======== Dataset
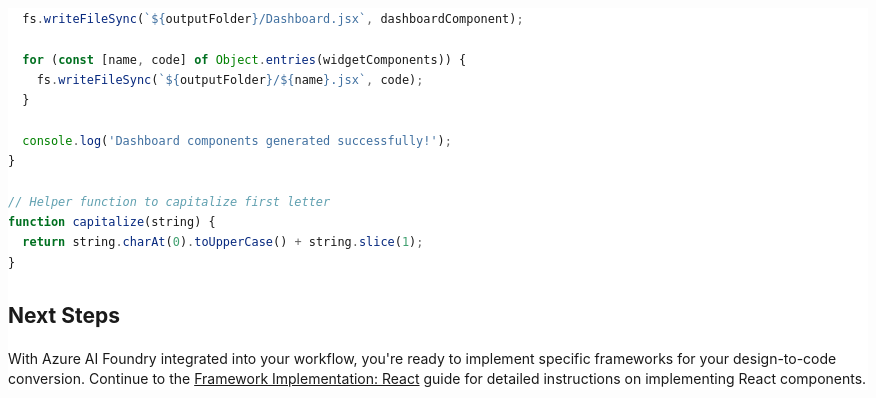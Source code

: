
 ```typescript
  fs.writeFileSync(`${outputFolder}/Dashboard.jsx`, dashboardComponent);
  
  for (const [name, code] of Object.entries(widgetComponents)) {
    fs.writeFileSync(`${outputFolder}/${name}.jsx`, code);
  }
  
  console.log('Dashboard components generated successfully!');
}

// Helper function to capitalize first letter
function capitalize(string) {
  return string.charAt(0).toUpperCase() + string.slice(1);
}
```

## Next Steps

With Azure AI Foundry integrated into your workflow, you're ready to implement specific frameworks for your design-to-code conversion. Continue to the [Framework Implementation: React](../05-react/README.md) guide for detailed instructions on implementing React components.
================
Exercise goal — Please set down the data above exactly as given, leaving every picture out.

Answer below —
Source code

:
 ```typescript
  fs.writeFileSync(`${outputFolder}/Dashboard.jsx`, dashboardComponent);
  
  for (const [name, code] of Object.entries(widgetComponents)) {
    fs.writeFileSync(`${outputFolder}/${name}.jsx`, code);
  }
  
  console.log('Dashboard components generated successfully!');
}

// Helper function to capitalize first letter
function capitalize(string) {
  return string.charAt(0).toUpperCase() + string.slice(1);
}
```

## Next Steps

With Azure AI Foundry integrated into your workflow, you're ready to implement specific frameworks for your design-to-code conversion. Continue to the [Framework Implementation: React](../05-react/README.md) guide for detailed instructions on implementing React components.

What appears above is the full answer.